Hacer impro es jugar. Pararse en un escenario es decirle al niño y a la niña que fuimos que lo logramos, que valió la pena; que no los olvidamos. Escuchar una canción y sentirse feliz. Mirar un cuadro y sentir la pasión de quien lo pintó. Conmoverse hasta el llanto con un poema. Verse reflejado en el personaje de un libro. Esas son algunas de las maneras en las que seguimos conectados con la imaginación, con el deseo, con la pasión. En ahí, en esa cajita, donde siempre espera aquella persona que nunca dejamos de ser.
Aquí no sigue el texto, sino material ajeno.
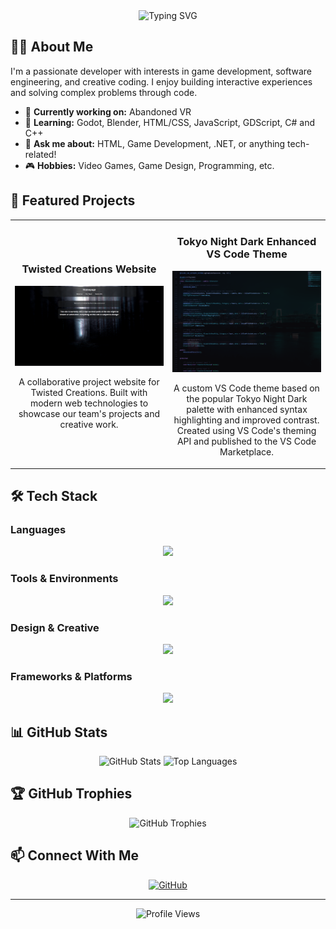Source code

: <div align="center">
  <img src="https://readme-typing-svg.herokuapp.com?font=Fira+Code&size=32&duration=3000&pause=1000&color=F7F7F7&center=true&vCenter=true&width=600&lines=Hey+there%2C+I'm+Venage5603!;Game+Developer+%26+Programmer;Always+learning+new+things" alt="Typing SVG" />
</div>

## 👨‍💻 About Me

I'm a passionate developer with interests in game development, software engineering, and creative coding. I enjoy building interactive experiences and solving complex problems through code.

- 🔭 **Currently working on:** Abandoned VR
- 🌱 **Learning:** Godot, Blender, HTML/CSS, JavaScript, GDScript, C# and C++
- 💬 **Ask me about:** HTML, Game Development, .NET, or anything tech-related!
- 🎮 **Hobbies:** Video Games, Game Design, Programming, etc.

## 🚀 Featured Projects

<table>
  <tr>
    <td width="50%">
      <h3 align="center">Twisted Creations Website</h3>
      <p align="center">
        <a href="https://github.com/Twisted-Creations/twisted-creations.github.io" target="_blank">
          <img src="./Images/Website-Image.png" width="100%" alt="Twisted Creations Website"/>
        </a>
        <p align="center">
          A collaborative project website for Twisted Creations. Built with modern web technologies to showcase our team's projects and creative work.
        </p>
      </p>
    </td>
    <td width="50%">
      <h3 align="center">Tokyo Night Dark Enhanced VS Code Theme</h3>
      <p align="center">
        <a href="https://github.com/Venage5603/Tokyo-Night-Dark-Enhanced" target="_blank">
          <img src="./Images/Unreal.png" width="100%" alt="Tokyo Night Dark Enhanced Theme"/>
        </a>
        <p align="center">
          A custom VS Code theme based on the popular Tokyo Night Dark palette with enhanced syntax highlighting and improved contrast. Created using VS Code's theming API and published to the VS Code Marketplace.
        </p>
      </p>
    </td>
  </tr>
</table>

## 🛠️ Tech Stack

### Languages

<p align="center">
  <a href="https://skillicons.dev">
    <img src="https://skillicons.dev/icons?i=c,cs,cpp,md,html,css,js,python" />
  </a>
</p>

### Tools & Environments

<p align="center">
  <a href="https://skillicons.dev">
    <img src="https://skillicons.dev/icons?i=git,godot,rider,blender,nodejs,npm,yarn,powershell,githubactions" />
  </a>
</p>

### Design & Creative

<p align="center">
  <a href="https://skillicons.dev">
    <img src="https://skillicons.dev/icons?i=ps,ai" />
  </a>
</p>

### Frameworks & Platforms

<p align="center">
  <a href="https://skillicons.dev">
    <img src="https://skillicons.dev/icons?i=dotnet,discord,github,linux" />
  </a>
</p>

## 📊 GitHub Stats

<div align="center">
  <img src="https://my-readme-stats-one.vercel.app/api?username=Venage5603&show_icons=true&show=reviews,prs_merged&theme=rose_pine" alt="GitHub Stats" />
  <img src="https://my-readme-stats-one.vercel.app/api/top-langs/?username=Venage5603&langs_count=8&theme=rose_pine&layout=compact" alt="Top Languages" />
</div>

## 🏆 GitHub Trophies

<div align="center">
  <img src="https://github-profile-trophy.vercel.app/?username=Venage5603&theme=darkhub&column=7&no-frame=true&margin-w=15" alt="GitHub Trophies" />
</div>

## 📫 Connect With Me

<div align="center">
  <!-- Add your social media links with icons -->
  <a href="https://github.com/Venage5603" target="_blank">
    <img src="https://img.shields.io/badge/GitHub-100000?style=for-the-badge&logo=github&logoColor=white" alt="GitHub" />
  </a>
  <!-- Add more social links as needed -->
  <!-- Example:
  <a href="https://linkedin.com/in/yourusername" target="_blank">
    <img src="https://img.shields.io/badge/LinkedIn-0077B5?style=for-the-badge&logo=linkedin&logoColor=white" alt="LinkedIn" />
  </a>
  -->
</div>

---

<div align="center">
  <img src="https://komarev.com/ghpvc/?username=Venage5603&color=blueviolet&style=flat-square&label=Profile+Views" alt="Profile Views" />
</div>

<!--
You can customize this README further by:
1. Adding your actual project screenshots and links
2. Filling in the "About Me" section with your personal details
3. Adding your social media links
4. Customizing colors and themes to match your style
-->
Mi trabajo está ligado al arte. Soy comediante y fotógrafo. A veces también escribo. Quizás por esto esa conexión que tengo con el escenario siempre ha existido de manera natural y, no pocas veces, ha sido el lugar en el que, paradójicamente, he estado más solo y cómodo conmigo a pesar de estar en frente de cientos (y hasta miles) de personas. Para mí el arte siempre ha sido parte fundamental de mi vida y quizás por eso me sorprendo cuando alguien me dice que lo que hago le parece especial, pero ¿acaso no todos somos especiales? ¿acaso no todos llevamos el arte con nosotros?
A mis compañeros que quieren estar improvisando todo el tiempo, ya entendieron de qué se trata la vida: nunca dejar de crear. Nunca dejar de creer.